RECORDS SUPPLIED:

══════

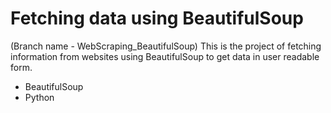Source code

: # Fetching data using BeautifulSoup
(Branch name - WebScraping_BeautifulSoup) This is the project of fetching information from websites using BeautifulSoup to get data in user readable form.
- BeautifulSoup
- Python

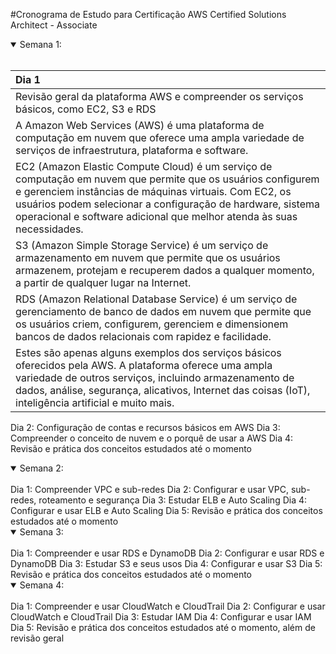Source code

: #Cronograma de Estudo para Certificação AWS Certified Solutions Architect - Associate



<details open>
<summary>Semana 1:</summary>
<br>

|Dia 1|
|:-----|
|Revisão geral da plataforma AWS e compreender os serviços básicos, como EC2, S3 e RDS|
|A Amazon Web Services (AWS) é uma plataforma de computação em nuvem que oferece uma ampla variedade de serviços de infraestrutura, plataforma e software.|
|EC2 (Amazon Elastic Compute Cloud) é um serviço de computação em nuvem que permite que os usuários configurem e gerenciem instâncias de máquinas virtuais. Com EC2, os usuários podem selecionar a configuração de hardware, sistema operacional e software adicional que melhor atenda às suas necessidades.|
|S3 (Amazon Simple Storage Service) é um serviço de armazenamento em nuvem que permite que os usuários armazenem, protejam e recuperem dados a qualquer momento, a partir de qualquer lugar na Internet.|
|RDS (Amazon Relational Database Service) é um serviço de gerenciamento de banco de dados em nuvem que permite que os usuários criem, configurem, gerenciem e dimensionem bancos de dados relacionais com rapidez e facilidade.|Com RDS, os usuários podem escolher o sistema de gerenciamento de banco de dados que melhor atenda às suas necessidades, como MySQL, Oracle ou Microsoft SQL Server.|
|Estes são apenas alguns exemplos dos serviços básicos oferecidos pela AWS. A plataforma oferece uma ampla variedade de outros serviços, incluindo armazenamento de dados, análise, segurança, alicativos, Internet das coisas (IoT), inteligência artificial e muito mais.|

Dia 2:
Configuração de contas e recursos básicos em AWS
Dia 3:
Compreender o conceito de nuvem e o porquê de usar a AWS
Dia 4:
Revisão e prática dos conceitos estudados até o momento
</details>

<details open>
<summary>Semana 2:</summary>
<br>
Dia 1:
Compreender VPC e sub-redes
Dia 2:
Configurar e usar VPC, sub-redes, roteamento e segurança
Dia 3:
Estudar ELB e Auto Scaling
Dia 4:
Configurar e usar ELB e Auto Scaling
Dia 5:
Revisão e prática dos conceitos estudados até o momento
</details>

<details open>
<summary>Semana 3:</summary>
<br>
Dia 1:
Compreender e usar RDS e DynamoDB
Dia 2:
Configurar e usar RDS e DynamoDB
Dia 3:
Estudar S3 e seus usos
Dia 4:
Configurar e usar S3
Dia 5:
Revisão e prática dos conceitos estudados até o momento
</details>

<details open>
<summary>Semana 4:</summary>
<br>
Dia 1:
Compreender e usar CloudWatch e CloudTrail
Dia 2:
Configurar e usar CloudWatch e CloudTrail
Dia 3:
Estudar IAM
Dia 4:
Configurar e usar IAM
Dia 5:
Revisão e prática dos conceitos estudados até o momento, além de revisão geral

══════

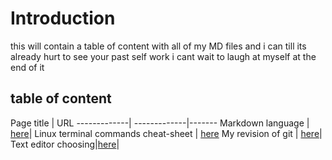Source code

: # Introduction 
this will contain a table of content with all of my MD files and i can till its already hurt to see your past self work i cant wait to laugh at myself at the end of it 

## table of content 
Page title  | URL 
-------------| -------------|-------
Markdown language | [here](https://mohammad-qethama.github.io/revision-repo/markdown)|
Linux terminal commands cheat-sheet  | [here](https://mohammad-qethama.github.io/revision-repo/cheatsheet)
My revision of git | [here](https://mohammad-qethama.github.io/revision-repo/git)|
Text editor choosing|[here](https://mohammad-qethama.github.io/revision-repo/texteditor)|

══════

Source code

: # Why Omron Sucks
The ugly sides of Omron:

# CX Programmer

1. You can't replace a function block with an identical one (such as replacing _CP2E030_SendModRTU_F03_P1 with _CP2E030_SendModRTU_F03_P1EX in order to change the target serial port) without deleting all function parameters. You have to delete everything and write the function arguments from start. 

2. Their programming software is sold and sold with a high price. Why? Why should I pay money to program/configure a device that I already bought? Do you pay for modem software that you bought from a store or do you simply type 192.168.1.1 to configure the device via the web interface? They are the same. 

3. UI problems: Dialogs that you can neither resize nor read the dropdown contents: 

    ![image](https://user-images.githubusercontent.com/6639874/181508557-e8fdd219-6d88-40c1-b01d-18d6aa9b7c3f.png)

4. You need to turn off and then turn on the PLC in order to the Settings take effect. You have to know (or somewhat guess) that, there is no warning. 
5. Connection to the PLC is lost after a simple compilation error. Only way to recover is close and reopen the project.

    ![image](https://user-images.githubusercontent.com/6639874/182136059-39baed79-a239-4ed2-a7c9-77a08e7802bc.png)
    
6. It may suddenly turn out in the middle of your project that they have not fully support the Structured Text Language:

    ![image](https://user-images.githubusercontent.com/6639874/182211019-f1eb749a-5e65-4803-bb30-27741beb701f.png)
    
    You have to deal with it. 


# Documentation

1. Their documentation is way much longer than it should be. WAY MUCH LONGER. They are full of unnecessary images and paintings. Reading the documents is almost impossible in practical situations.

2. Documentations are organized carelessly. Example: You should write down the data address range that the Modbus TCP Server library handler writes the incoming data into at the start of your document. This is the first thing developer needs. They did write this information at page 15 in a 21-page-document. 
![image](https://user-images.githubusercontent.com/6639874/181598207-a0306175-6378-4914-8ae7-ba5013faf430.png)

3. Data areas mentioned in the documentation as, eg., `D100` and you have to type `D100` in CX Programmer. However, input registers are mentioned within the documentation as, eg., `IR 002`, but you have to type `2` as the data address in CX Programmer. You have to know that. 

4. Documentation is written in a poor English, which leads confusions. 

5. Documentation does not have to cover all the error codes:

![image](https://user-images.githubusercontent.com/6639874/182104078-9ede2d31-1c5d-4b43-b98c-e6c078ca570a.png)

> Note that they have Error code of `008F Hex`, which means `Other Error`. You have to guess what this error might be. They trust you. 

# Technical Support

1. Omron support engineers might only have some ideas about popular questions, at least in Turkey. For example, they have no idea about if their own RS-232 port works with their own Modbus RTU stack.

══════

EXERCISE REQUIREMENTS: Only the number should be given: how many lines in the data contain the string "repo".

RESPONSE TO THE TASK: 4